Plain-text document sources
********

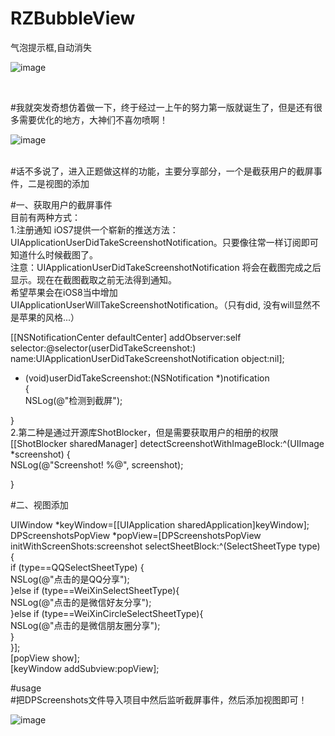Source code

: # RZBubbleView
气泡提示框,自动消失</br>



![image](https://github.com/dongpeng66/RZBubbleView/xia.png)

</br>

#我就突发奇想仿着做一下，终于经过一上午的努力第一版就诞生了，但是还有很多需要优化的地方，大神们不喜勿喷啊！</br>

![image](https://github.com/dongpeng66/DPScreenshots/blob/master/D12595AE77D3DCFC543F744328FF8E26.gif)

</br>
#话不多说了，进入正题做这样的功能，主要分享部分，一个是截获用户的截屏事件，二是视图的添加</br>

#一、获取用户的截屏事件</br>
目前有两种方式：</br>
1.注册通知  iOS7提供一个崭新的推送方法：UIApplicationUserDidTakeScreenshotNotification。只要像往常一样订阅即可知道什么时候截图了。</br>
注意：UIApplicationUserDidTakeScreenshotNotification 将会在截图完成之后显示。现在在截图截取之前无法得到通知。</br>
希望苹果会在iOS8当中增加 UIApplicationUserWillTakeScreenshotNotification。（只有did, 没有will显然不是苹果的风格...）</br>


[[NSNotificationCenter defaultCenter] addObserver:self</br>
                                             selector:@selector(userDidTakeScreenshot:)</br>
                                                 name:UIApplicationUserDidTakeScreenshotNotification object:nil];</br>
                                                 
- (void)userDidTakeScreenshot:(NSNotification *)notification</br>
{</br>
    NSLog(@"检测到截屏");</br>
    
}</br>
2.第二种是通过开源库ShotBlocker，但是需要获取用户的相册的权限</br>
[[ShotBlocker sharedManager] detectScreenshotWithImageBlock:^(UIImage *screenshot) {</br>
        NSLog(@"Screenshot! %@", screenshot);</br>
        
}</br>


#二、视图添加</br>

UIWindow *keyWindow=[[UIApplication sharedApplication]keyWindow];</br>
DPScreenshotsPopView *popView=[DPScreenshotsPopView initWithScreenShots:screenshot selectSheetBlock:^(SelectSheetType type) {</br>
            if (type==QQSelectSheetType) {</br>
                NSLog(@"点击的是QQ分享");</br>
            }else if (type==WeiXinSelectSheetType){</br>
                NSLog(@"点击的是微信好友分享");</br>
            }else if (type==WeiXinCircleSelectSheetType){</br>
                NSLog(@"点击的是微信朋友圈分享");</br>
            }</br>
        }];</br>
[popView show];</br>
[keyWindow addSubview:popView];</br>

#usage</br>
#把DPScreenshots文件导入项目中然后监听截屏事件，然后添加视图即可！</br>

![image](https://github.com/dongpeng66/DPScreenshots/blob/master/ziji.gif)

********

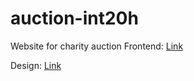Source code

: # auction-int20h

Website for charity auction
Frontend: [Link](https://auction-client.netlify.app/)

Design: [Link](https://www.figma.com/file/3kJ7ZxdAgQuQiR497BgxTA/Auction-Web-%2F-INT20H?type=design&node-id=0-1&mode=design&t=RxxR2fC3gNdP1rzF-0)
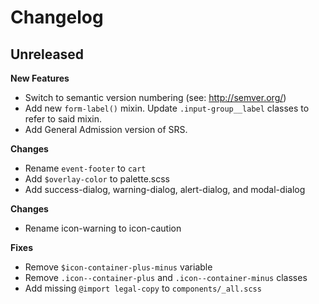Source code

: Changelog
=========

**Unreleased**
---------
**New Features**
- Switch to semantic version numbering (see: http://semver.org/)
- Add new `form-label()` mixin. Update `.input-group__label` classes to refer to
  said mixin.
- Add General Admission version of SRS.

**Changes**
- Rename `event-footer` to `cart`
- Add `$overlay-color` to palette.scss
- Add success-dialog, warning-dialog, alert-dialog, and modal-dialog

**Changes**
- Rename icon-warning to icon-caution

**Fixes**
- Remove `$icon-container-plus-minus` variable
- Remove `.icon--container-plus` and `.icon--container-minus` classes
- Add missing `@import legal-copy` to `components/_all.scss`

********

*Activity:* Report all lines in the records that include the string "https".

*Result of the task:*
![image](https://github.com/dongpeng66/RZBubbleView/xia.png)
![image](https://github.com/dongpeng66/DPScreenshots/blob/master/D12595AE77D3DCFC543F744328FF8E26.gif)
![image](https://github.com/dongpeng66/DPScreenshots/blob/master/ziji.gif)
Frontend: [Link](https://auction-client.netlify.app/)
Design: [Link](https://www.figma.com/file/3kJ7ZxdAgQuQiR497BgxTA/Auction-Web-%2F-INT20H?type=design&node-id=0-1&mode=design&t=RxxR2fC3gNdP1rzF-0)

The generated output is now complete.